[Work order]: Each line below that contains "是线性变换" should be counted. Give only the total.

[Extracted data entries]:
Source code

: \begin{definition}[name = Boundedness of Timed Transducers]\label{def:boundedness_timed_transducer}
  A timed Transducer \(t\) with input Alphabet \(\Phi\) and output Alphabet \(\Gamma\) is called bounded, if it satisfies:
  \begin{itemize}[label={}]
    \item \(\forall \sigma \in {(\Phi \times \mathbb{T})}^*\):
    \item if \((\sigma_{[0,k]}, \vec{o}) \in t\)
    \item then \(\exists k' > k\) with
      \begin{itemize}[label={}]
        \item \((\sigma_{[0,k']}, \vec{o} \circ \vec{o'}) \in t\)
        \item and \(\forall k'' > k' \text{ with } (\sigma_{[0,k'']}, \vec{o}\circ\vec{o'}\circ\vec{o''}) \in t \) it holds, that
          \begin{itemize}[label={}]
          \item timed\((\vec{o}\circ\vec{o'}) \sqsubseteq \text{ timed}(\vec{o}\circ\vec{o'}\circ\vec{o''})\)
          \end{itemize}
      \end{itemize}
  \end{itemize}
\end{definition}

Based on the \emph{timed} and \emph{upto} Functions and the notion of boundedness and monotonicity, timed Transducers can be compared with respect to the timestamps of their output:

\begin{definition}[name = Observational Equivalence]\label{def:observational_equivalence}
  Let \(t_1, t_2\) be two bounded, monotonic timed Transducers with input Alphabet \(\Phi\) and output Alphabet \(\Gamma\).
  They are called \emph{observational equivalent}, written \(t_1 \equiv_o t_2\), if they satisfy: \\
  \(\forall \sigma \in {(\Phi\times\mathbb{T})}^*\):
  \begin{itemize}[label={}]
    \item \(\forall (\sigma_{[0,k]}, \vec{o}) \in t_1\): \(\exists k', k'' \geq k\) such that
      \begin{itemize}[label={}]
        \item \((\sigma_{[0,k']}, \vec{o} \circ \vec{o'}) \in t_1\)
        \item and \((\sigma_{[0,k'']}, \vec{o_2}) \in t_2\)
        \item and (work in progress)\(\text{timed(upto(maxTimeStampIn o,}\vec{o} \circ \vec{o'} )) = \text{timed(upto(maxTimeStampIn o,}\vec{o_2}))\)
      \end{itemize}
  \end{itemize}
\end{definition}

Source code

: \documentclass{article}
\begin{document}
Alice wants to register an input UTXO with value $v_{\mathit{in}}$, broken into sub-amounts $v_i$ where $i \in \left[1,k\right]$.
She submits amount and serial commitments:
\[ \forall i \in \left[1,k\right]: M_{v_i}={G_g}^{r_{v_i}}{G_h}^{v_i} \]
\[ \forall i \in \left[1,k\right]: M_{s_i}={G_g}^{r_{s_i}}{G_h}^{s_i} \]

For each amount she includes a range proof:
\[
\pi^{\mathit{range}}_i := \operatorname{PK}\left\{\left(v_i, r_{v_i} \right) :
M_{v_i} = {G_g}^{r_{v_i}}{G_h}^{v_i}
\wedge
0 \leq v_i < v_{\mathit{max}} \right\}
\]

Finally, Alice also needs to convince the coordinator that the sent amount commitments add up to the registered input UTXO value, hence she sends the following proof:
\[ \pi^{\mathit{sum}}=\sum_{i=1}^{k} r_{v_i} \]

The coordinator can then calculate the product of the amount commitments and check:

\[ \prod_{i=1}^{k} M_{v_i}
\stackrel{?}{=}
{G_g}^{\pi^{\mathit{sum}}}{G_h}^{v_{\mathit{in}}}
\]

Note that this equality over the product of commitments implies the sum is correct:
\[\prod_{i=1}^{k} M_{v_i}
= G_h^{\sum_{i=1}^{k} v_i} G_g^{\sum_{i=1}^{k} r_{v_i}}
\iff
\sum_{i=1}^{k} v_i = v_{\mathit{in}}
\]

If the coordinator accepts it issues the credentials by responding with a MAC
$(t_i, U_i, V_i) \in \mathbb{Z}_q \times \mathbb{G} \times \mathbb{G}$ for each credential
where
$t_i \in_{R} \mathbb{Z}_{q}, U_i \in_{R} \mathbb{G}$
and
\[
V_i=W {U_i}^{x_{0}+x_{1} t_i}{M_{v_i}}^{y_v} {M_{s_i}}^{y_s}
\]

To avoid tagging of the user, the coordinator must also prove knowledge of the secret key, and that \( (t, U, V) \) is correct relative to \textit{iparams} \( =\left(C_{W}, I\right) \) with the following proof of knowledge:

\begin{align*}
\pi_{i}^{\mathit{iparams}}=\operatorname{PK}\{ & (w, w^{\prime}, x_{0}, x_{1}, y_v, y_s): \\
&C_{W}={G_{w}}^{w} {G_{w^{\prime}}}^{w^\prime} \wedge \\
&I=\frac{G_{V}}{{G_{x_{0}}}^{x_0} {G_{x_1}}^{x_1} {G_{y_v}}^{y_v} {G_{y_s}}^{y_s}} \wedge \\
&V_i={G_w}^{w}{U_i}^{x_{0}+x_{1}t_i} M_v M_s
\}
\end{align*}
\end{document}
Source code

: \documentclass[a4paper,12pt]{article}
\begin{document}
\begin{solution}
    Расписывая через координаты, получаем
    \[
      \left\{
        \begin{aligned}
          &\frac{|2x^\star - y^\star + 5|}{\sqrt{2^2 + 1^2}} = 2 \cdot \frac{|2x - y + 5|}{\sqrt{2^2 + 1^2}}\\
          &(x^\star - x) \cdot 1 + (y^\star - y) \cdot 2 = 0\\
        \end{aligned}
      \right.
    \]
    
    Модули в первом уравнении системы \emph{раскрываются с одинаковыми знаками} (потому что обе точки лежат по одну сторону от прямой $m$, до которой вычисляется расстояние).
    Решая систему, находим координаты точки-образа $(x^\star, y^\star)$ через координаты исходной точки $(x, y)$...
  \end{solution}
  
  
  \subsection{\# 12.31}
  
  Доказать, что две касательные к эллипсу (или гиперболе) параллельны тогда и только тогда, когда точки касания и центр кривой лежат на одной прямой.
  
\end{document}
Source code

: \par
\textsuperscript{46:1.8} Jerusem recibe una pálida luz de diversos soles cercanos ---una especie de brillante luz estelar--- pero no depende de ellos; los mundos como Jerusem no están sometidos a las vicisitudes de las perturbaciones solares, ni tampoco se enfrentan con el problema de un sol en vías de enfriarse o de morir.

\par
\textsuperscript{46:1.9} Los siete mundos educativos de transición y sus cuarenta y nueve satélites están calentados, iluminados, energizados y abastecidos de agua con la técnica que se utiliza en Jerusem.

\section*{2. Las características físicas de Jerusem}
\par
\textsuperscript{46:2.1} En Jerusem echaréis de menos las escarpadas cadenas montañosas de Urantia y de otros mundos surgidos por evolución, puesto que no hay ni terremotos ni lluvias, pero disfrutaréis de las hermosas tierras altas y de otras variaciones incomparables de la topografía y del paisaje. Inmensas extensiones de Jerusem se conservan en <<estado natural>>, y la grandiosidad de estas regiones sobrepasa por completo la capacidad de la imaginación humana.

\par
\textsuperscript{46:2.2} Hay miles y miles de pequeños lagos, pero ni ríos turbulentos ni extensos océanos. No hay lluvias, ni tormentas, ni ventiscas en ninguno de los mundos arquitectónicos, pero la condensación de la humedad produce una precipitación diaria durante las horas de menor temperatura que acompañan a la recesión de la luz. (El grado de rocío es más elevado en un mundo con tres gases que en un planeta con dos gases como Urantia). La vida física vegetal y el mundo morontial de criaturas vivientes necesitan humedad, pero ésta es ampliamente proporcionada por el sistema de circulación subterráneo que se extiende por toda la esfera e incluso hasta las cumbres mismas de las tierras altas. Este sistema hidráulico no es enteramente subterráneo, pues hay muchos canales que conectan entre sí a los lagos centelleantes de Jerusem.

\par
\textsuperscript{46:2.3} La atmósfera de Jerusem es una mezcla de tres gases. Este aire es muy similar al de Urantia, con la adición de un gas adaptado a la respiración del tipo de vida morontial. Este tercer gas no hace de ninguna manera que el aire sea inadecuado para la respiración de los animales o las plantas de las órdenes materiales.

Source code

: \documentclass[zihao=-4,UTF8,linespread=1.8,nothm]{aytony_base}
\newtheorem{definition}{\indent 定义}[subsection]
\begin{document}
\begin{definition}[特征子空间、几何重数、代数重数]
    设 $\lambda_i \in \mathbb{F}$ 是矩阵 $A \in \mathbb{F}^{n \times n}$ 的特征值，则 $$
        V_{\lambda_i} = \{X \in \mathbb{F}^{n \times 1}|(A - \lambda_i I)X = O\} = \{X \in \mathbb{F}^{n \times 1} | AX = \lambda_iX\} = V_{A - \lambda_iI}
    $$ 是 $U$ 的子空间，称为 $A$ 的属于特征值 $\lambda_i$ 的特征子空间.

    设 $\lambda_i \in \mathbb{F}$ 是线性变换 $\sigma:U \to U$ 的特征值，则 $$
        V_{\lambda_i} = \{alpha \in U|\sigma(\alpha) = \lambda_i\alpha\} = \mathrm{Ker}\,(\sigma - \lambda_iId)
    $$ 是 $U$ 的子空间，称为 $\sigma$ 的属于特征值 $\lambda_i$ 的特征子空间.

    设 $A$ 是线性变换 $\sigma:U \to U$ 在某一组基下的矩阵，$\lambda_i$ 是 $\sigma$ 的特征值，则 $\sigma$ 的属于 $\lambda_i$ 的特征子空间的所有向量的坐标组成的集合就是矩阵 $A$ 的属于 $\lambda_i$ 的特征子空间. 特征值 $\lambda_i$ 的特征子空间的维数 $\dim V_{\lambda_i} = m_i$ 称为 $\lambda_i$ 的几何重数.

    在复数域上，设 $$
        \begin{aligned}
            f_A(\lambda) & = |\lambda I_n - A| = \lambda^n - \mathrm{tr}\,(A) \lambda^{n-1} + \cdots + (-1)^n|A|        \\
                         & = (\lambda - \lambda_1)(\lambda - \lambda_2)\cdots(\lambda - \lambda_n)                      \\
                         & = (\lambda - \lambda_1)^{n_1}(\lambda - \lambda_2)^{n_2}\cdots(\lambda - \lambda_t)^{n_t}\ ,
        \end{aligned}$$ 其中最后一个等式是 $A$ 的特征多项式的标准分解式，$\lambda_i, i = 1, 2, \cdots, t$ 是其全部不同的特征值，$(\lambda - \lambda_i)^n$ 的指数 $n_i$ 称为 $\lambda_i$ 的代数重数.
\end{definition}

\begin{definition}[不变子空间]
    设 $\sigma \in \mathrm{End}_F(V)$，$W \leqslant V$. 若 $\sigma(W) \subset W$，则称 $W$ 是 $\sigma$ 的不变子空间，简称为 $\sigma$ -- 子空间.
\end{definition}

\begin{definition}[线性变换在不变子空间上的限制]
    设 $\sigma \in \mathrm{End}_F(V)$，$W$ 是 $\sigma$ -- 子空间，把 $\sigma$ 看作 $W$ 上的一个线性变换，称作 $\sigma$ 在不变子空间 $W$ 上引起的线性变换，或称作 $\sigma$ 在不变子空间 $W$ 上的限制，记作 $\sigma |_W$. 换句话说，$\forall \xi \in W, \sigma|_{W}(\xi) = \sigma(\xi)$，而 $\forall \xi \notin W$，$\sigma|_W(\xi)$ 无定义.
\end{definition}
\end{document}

[Response to the exercise]: 2